MINI has now become firmly established in international rally sport. Spectacular performances by the MINI John Cooper Works WRC developed on the basis of the MINI Countryman in selected rounds of the FIA World Rally Championship (WRC) enabled the brand to continue its success story in rally sport during 2011 and 2012. The MINI ALL4 Racing was designed specifically for marathon rallies and this took up a further particularly special sporting challenge. In 2012, MINI and motor-sport partner X-raid entered the Dakar Rally, the ultimate endurance test for drivers, vehicles and teams. The performance and reliability of the MINI ALL4 Racing resulted in back-to-back Dakar victories in the years 2012, 2013, 2014 and 2015. In 2016, MINI won the category of All-wheel Drive Vehicles in this rally.
MINI also demonstrated in the FIA Cross-Country Rally World Cup how one success leads to another. The first win in the World Cup 2012 was repeated in three successive years (2013 – 2015). In 2017, the new MINI John Cooper Works Rally participated for the first time in this competition and in the Dakar Rally. In 2018, it won a further title in the FIA Cross Country Rally World Cup.

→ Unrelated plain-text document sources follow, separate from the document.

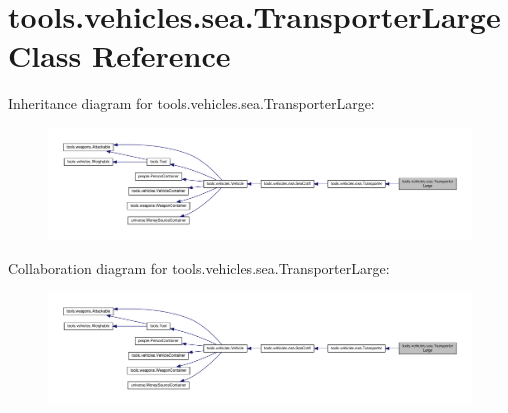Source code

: \hypertarget{classtools_1_1vehicles_1_1sea_1_1_transporter_large}{}\section{tools.\+vehicles.\+sea.\+Transporter\+Large Class Reference}
\label{classtools_1_1vehicles_1_1sea_1_1_transporter_large}


Inheritance diagram for tools.\+vehicles.\+sea.\+Transporter\+Large\+:
\nopagebreak
\begin{figure}[H]
\begin{center}
\leavevmode
\includegraphics[width=350pt]{classtools_1_1vehicles_1_1sea_1_1_transporter_large__inherit__graph}
\end{center}
\end{figure}


Collaboration diagram for tools.\+vehicles.\+sea.\+Transporter\+Large\+:
\nopagebreak
\begin{figure}[H]
\begin{center}
\leavevmode
\includegraphics[width=350pt]{classtools_1_1vehicles_1_1sea_1_1_transporter_large__coll__graph}
\end{center}
\end{figure}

John Cooper Works – the epitome for extreme driving pleasure in the MINI.
John Cooper Works guarantee outstanding performance not only on the race track, but also on the road. Even back in the 1970s, John Cooper Works Tuning Kits for production versions of the Mini were very popular and even back then the classic Mini equipped with such special features and components was able to show its most outstanding virtues both visually and in technical terms. The same applies to the tuning kits for the MINI Cooper S and the MINI Cooper successfully introduced after the re-launch of the brand and available in the market under the label of John Cooper Works. The current range of John Cooper Works accessories comprises lightweight alloy wheels, ventilated brake disks, integrated tailpipes and other retrofit products for the exterior and the interior in the appropriate selection for each model.
Furthermore, the performance-oriented character of the brand is embodied by four extremely sporty MINI models. The most important common feature of the elite athletes is the power-unit and chassis engineering derived from motor sport which is combined with the aerodynamically optimised body attributes. The extreme athletes in the small-car segment, the MINI John Cooper Works and the MINI John Cooper Works Convertible, are powered by a 170 kW/231 hp four-cylinder turbo engine. A 225 kW/306 hp four-cylinder turbo power unit delivers superb performance attributes in the latest versions of the MINI John Cooper Works Clubman and the MINI John Cooper Works Countryman.
In the anniversary year, another guarantee for extreme driving fun and unalloyed motor-sport passion is on the way to the starting line. In the summer of 2019, a prototype of the new MINI John Cooper Works GP completed intensive test drives on numerous race tracks throughout the world. This vehicle will also be powered by a four-cylinder engine packing in excess of 220 kW/300 hp. Its appearance with large air scoops, an independent design for the front and rear aprons and a striking roof spoiler gives an inkling of the outstanding high-performance characteristics. During test drives round the legendary North Loop of the Nürburgring, it actually completed the lap in less than eight minutes.
4. MINI all the way – always different.
Customize to your personal taste.
Driving a MINI is not just a matter of getting from A to B, but rather an expression of your own personal style. And indeed, the many options to customise the MINI give the enthusiast a wide range of opportunities in bringing out his – or her – personal taste and preferences. Offering a wider range of features and highlights and going into greater detail than any other manufacturer of small and compact cars, MINI gives the customer the freedom to bring out his or her individual style and choice on the car, an exceptionally wide range of exterior and interior colours, seat upholstery and trim variants setting the foundation for a personal configuration tailored to the driver.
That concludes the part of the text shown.